-- Listed entries follows --

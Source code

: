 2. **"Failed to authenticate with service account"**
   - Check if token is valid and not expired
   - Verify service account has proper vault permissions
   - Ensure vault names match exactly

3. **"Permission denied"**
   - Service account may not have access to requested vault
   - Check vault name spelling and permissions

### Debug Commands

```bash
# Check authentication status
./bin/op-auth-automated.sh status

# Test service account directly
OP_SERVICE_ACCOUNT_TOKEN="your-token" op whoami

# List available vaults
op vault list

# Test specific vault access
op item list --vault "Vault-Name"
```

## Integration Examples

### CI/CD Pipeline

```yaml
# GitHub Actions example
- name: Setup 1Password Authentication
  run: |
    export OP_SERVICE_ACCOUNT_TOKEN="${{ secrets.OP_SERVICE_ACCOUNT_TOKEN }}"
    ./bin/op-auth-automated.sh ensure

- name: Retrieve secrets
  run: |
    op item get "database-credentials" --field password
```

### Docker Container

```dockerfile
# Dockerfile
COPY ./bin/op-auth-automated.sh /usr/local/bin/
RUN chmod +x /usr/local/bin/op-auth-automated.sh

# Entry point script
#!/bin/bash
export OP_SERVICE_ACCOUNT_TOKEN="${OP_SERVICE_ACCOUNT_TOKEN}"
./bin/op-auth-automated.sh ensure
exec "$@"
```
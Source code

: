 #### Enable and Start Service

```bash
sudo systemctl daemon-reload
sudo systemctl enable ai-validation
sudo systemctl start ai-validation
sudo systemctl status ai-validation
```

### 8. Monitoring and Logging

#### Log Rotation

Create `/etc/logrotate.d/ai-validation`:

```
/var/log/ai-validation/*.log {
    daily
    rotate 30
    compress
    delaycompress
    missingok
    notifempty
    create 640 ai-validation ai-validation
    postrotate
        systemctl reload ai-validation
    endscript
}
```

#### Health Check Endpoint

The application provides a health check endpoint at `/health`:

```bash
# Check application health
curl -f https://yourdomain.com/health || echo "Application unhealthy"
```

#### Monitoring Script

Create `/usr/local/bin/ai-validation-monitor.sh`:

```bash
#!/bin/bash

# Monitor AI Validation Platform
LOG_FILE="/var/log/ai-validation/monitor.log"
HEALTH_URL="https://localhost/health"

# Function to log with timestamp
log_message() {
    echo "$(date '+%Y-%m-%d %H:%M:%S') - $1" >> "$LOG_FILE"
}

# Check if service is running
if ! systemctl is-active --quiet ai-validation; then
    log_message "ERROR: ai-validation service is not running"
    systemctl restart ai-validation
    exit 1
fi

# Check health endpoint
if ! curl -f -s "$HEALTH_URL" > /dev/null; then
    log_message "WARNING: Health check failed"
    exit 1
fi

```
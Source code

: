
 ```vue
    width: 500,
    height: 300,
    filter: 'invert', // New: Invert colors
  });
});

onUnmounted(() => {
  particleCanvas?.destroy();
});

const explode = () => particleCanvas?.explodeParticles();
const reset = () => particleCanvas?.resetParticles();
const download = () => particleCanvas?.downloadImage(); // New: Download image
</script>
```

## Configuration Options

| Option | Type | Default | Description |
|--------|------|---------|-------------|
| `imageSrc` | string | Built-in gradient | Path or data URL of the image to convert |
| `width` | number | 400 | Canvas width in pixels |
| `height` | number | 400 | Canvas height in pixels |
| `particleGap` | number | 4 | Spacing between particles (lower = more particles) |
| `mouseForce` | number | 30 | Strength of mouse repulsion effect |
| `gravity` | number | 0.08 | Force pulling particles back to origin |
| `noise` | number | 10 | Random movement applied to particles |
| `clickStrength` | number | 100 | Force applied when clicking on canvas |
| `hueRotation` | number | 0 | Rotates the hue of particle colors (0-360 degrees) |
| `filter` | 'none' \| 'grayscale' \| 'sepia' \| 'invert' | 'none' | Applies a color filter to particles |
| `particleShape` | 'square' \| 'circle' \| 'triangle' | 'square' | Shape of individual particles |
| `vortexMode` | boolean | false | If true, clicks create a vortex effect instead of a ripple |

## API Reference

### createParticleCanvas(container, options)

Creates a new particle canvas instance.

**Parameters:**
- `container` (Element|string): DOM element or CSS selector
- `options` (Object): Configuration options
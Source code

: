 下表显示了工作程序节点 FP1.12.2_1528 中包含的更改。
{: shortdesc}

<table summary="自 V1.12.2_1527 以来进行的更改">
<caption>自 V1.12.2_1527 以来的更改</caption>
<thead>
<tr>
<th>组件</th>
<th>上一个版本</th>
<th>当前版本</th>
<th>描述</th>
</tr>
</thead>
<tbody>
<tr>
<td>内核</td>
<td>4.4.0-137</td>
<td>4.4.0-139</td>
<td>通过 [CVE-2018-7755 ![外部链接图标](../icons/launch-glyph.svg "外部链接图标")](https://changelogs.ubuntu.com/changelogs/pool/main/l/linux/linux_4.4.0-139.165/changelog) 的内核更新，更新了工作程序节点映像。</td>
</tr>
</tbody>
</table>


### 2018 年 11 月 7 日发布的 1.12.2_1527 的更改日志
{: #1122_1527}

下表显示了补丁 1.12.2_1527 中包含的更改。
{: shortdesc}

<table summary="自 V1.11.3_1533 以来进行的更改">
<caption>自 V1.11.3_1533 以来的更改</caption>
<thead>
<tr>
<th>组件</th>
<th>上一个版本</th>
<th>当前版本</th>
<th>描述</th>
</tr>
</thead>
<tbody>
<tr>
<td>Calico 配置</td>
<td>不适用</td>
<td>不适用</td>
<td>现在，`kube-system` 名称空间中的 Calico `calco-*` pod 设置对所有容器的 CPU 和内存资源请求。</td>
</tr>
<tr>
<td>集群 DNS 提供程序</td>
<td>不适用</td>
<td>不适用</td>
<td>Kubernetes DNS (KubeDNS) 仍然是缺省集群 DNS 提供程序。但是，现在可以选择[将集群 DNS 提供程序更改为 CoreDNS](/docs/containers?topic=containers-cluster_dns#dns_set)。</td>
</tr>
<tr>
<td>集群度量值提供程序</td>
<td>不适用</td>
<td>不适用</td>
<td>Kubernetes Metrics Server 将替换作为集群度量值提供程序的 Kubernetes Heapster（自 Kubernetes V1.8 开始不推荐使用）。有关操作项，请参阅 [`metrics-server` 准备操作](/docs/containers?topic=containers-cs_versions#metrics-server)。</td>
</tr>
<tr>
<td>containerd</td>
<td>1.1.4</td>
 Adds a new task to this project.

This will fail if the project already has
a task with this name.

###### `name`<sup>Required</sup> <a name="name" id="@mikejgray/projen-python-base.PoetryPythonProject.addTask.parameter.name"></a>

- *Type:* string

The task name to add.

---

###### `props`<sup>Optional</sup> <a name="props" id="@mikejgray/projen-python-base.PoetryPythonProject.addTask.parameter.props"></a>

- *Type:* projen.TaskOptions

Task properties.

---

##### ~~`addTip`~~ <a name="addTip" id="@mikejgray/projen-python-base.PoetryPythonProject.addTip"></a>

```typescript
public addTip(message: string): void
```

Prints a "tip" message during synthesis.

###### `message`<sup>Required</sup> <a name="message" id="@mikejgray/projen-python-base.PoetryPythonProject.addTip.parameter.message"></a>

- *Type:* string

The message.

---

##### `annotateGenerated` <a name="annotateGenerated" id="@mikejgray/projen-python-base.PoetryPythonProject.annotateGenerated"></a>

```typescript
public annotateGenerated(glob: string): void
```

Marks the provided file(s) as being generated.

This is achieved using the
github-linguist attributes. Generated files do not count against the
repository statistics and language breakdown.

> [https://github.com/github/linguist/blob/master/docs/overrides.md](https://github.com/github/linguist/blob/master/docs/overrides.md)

-- Listed entries concluded --

(Task goal) Could you repeat every record above exactly as it appears?

(Answer)
Source code

: 2. **"Failed to authenticate with service account"**
   - Check if token is valid and not expired
   - Verify service account has proper vault permissions
   - Ensure vault names match exactly

3. **"Permission denied"**
   - Service account may not have access to requested vault
   - Check vault name spelling and permissions

### Debug Commands

```bash
# Check authentication status
./bin/op-auth-automated.sh status

# Test service account directly
OP_SERVICE_ACCOUNT_TOKEN="your-token" op whoami

# List available vaults
op vault list

# Test specific vault access
op item list --vault "Vault-Name"
```

## Integration Examples

### CI/CD Pipeline

```yaml
# GitHub Actions example
- name: Setup 1Password Authentication
  run: |
    export OP_SERVICE_ACCOUNT_TOKEN="${{ secrets.OP_SERVICE_ACCOUNT_TOKEN }}"
    ./bin/op-auth-automated.sh ensure

- name: Retrieve secrets
  run: |
    op item get "database-credentials" --field password
```

### Docker Container

```dockerfile
# Dockerfile
COPY ./bin/op-auth-automated.sh /usr/local/bin/
RUN chmod +x /usr/local/bin/op-auth-automated.sh

# Entry point script
#!/bin/bash
export OP_SERVICE_ACCOUNT_TOKEN="${OP_SERVICE_ACCOUNT_TOKEN}"
./bin/op-auth-automated.sh ensure
exec "$@"
```
Source code

: #### Enable and Start Service

```bash
sudo systemctl daemon-reload
sudo systemctl enable ai-validation
sudo systemctl start ai-validation
sudo systemctl status ai-validation
```

### 8. Monitoring and Logging

#### Log Rotation

Create `/etc/logrotate.d/ai-validation`:

```
/var/log/ai-validation/*.log {
    daily
    rotate 30
    compress
    delaycompress
    missingok
    notifempty
    create 640 ai-validation ai-validation
    postrotate
        systemctl reload ai-validation
    endscript
}
```

#### Health Check Endpoint

The application provides a health check endpoint at `/health`:

```bash
# Check application health
curl -f https://yourdomain.com/health || echo "Application unhealthy"
```

#### Monitoring Script

Create `/usr/local/bin/ai-validation-monitor.sh`:

```bash
#!/bin/bash

# Monitor AI Validation Platform
LOG_FILE="/var/log/ai-validation/monitor.log"
HEALTH_URL="https://localhost/health"

# Function to log with timestamp
log_message() {
    echo "$(date '+%Y-%m-%d %H:%M:%S') - $1" >> "$LOG_FILE"
}

# Check if service is running
if ! systemctl is-active --quiet ai-validation; then
    log_message "ERROR: ai-validation service is not running"
    systemctl restart ai-validation
    exit 1
fi

# Check health endpoint
if ! curl -f -s "$HEALTH_URL" > /dev/null; then
    log_message "WARNING: Health check failed"
    exit 1
fi

```
Source code

:
 ```vue
    width: 500,
    height: 300,
    filter: 'invert', // New: Invert colors
  });
});

onUnmounted(() => {
  particleCanvas?.destroy();
});

const explode = () => particleCanvas?.explodeParticles();
const reset = () => particleCanvas?.resetParticles();
const download = () => particleCanvas?.downloadImage(); // New: Download image
</script>
```

## Configuration Options

| Option | Type | Default | Description |
|--------|------|---------|-------------|
| `imageSrc` | string | Built-in gradient | Path or data URL of the image to convert |
| `width` | number | 400 | Canvas width in pixels |
| `height` | number | 400 | Canvas height in pixels |
| `particleGap` | number | 4 | Spacing between particles (lower = more particles) |
| `mouseForce` | number | 30 | Strength of mouse repulsion effect |
| `gravity` | number | 0.08 | Force pulling particles back to origin |
| `noise` | number | 10 | Random movement applied to particles |
| `clickStrength` | number | 100 | Force applied when clicking on canvas |
| `hueRotation` | number | 0 | Rotates the hue of particle colors (0-360 degrees) |
| `filter` | 'none' \| 'grayscale' \| 'sepia' \| 'invert' | 'none' | Applies a color filter to particles |
| `particleShape` | 'square' \| 'circle' \| 'triangle' | 'square' | Shape of individual particles |
| `vortexMode` | boolean | false | If true, clicks create a vortex effect instead of a ripple |

## API Reference

### createParticleCanvas(container, options)

Creates a new particle canvas instance.

**Parameters:**
- `container` (Element|string): DOM element or CSS selector
- `options` (Object): Configuration options
Source code

: 下表显示了工作程序节点 FP1.12.2_1528 中包含的更改。
{: shortdesc}

<table summary="自 V1.12.2_1527 以来进行的更改">
<caption>自 V1.12.2_1527 以来的更改</caption>
<thead>
<tr>
<th>组件</th>
<th>上一个版本</th>
<th>当前版本</th>
<th>描述</th>
</tr>
</thead>
<tbody>
<tr>
<td>内核</td>
<td>4.4.0-137</td>
<td>4.4.0-139</td>
<td>通过 [CVE-2018-7755 ![外部链接图标](../icons/launch-glyph.svg "外部链接图标")](https://changelogs.ubuntu.com/changelogs/pool/main/l/linux/linux_4.4.0-139.165/changelog) 的内核更新，更新了工作程序节点映像。</td>
</tr>
</tbody>
</table>


### 2018 年 11 月 7 日发布的 1.12.2_1527 的更改日志
{: #1122_1527}

下表显示了补丁 1.12.2_1527 中包含的更改。
{: shortdesc}

<table summary="自 V1.11.3_1533 以来进行的更改">
<caption>自 V1.11.3_1533 以来的更改</caption>
<thead>
<tr>
<th>组件</th>
<th>上一个版本</th>
<th>当前版本</th>
<th>描述</th>
</tr>
</thead>
<tbody>
<tr>
<td>Calico 配置</td>
<td>不适用</td>
<td>不适用</td>
<td>现在，`kube-system` 名称空间中的 Calico `calco-*` pod 设置对所有容器的 CPU 和内存资源请求。</td>
</tr>
<tr>
<td>集群 DNS 提供程序</td>
<td>不适用</td>
<td>不适用</td>
<td>Kubernetes DNS (KubeDNS) 仍然是缺省集群 DNS 提供程序。但是，现在可以选择[将集群 DNS 提供程序更改为 CoreDNS](/docs/containers?topic=containers-cluster_dns#dns_set)。</td>
</tr>
<tr>
<td>集群度量值提供程序</td>
<td>不适用</td>
<td>不适用</td>
<td>Kubernetes Metrics Server 将替换作为集群度量值提供程序的 Kubernetes Heapster（自 Kubernetes V1.8 开始不推荐使用）。有关操作项，请参阅 [`metrics-server` 准备操作](/docs/containers?topic=containers-cs_versions#metrics-server)。</td>
</tr>
<tr>
<td>containerd</td>
<td>1.1.4</td>
 Adds a new task to this project.

This will fail if the project already has
a task with this name.

###### `name`<sup>Required</sup> <a name="name" id="@mikejgray/projen-python-base.PoetryPythonProject.addTask.parameter.name"></a>

- *Type:* string

The task name to add.

---

###### `props`<sup>Optional</sup> <a name="props" id="@mikejgray/projen-python-base.PoetryPythonProject.addTask.parameter.props"></a>

- *Type:* projen.TaskOptions

Task properties.

---

##### ~~`addTip`~~ <a name="addTip" id="@mikejgray/projen-python-base.PoetryPythonProject.addTip"></a>

```typescript
public addTip(message: string): void
```

Prints a "tip" message during synthesis.

###### `message`<sup>Required</sup> <a name="message" id="@mikejgray/projen-python-base.PoetryPythonProject.addTip.parameter.message"></a>

- *Type:* string

The message.

---

##### `annotateGenerated` <a name="annotateGenerated" id="@mikejgray/projen-python-base.PoetryPythonProject.annotateGenerated"></a>

```typescript
public annotateGenerated(glob: string): void
```

Marks the provided file(s) as being generated.

This is achieved using the
github-linguist attributes. Generated files do not count against the
repository statistics and language breakdown.

> [https://github.com/github/linguist/blob/master/docs/overrides.md](https://github.com/github/linguist/blob/master/docs/overrides.md)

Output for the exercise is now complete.